### Task data ###
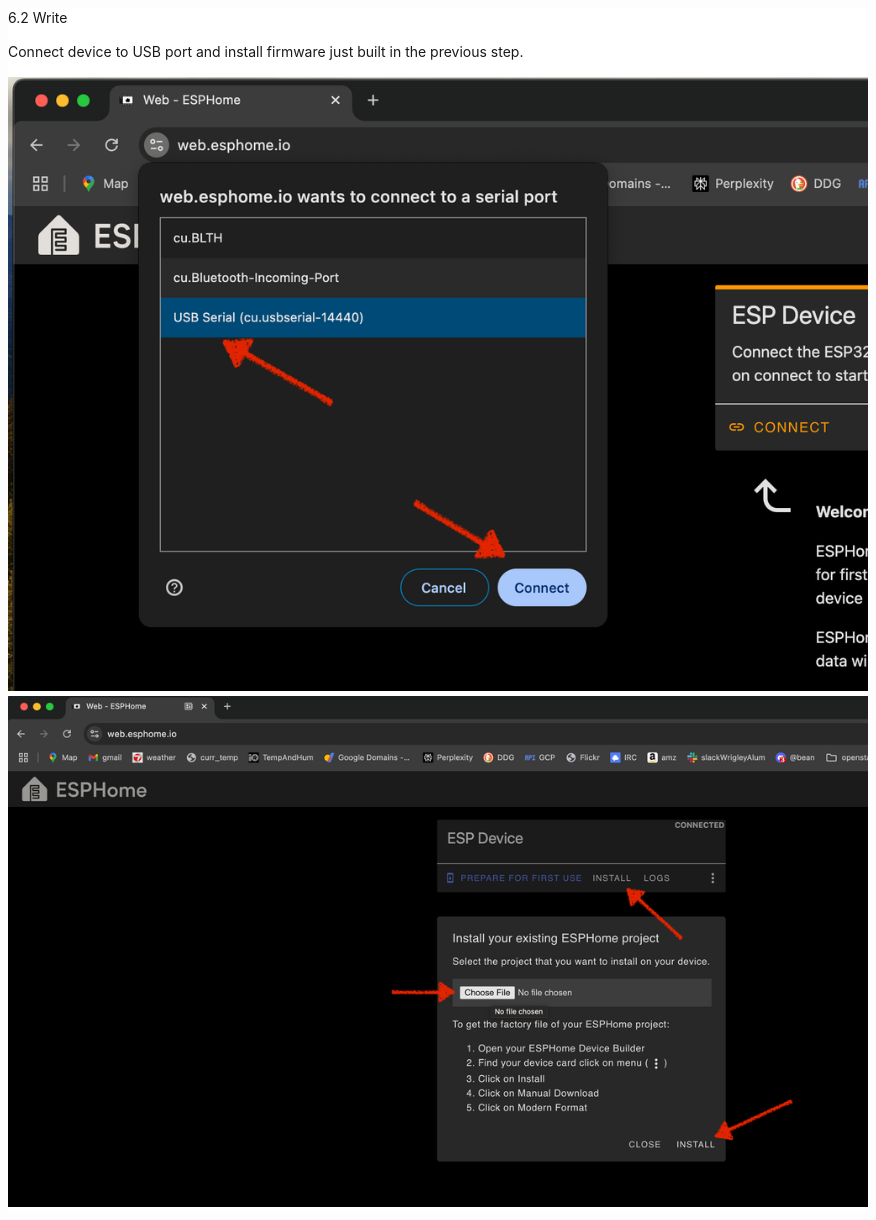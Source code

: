 6.2 Write

   Connect device to USB port and install firmware just built in the previous step.

   ![Write Firmware Step 1](images/esphome_16_burnfirmware.png)
   ![Write Firmware Step 2](images/esphome_17_burnfirmware.png)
###
Beginning with the line that has "Firmware Step 1](images/esphome_16_burnfirmware.png)", set down each line through the last one above, exactly, and nothing else.

The completed task.
   ![Write Firmware Step 1](images/esphome_16_burnfirmware.png)
   ![Write Firmware Step 2](images/esphome_17_burnfirmware.png)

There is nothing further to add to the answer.